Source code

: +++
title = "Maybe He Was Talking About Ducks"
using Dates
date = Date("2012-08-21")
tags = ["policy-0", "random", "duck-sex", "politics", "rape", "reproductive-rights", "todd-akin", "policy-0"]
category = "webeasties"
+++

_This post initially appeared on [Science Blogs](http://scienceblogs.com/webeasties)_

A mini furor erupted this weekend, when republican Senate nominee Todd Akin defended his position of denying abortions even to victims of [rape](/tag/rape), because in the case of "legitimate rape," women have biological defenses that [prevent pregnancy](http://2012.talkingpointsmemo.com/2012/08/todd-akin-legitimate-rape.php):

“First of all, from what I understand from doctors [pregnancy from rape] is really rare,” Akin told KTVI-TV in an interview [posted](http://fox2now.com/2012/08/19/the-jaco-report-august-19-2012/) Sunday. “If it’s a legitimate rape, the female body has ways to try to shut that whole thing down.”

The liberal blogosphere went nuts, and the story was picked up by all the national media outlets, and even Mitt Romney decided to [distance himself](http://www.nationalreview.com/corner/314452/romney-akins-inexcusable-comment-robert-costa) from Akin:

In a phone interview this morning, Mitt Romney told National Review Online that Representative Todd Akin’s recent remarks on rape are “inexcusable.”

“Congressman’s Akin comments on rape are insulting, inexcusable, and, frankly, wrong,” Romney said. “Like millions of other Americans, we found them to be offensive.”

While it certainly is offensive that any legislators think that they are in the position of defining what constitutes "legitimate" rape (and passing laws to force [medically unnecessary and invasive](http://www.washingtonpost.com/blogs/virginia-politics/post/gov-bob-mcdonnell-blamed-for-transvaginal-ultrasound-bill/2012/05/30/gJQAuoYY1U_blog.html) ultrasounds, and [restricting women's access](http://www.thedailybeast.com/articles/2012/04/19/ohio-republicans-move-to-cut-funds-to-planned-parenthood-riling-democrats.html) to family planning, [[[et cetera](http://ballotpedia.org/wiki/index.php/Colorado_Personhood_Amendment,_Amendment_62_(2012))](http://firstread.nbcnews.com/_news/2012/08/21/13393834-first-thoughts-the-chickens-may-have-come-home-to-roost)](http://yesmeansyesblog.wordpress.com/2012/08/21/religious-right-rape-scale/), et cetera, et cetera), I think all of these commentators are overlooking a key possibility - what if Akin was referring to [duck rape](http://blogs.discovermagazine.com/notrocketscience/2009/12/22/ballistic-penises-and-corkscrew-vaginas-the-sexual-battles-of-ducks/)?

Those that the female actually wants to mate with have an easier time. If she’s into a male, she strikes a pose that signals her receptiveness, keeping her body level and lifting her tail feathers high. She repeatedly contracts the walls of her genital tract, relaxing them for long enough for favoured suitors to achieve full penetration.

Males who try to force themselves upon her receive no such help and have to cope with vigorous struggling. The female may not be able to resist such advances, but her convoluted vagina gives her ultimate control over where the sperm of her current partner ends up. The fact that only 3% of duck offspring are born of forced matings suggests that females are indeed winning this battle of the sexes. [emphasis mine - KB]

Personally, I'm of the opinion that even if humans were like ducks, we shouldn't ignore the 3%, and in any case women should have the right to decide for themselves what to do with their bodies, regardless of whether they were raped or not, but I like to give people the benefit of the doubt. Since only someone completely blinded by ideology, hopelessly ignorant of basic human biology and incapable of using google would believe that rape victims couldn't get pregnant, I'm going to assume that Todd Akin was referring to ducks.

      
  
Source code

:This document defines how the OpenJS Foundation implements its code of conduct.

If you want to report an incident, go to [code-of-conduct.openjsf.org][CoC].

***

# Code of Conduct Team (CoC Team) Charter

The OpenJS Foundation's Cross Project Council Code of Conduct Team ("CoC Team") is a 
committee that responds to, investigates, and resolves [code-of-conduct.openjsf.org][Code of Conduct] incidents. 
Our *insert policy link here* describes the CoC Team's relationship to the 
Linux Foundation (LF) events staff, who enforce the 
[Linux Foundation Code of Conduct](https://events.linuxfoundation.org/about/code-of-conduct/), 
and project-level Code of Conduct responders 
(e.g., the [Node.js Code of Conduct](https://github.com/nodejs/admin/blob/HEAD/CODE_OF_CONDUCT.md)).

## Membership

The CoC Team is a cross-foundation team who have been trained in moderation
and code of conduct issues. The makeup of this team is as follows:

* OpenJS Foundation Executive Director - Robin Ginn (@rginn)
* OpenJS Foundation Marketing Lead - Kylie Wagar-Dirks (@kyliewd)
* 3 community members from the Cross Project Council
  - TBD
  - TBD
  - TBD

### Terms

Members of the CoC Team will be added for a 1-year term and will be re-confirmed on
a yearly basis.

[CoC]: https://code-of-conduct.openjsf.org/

▸ **Task requirements**:
Show every line of the listing containing the string "report" by copying it.

▸ **Response to the exercise**:
“First of all, from what I understand from doctors [pregnancy from rape] is really rare,” Akin told KTVI-TV in an interview [posted](http://fox2now.com/2012/08/19/the-jaco-report-august-19-2012/) Sunday. “If it’s a legitimate rape, the female body has ways to try to shut that whole thing down.”
If you want to report an incident, go to [code-of-conduct.openjsf.org][CoC].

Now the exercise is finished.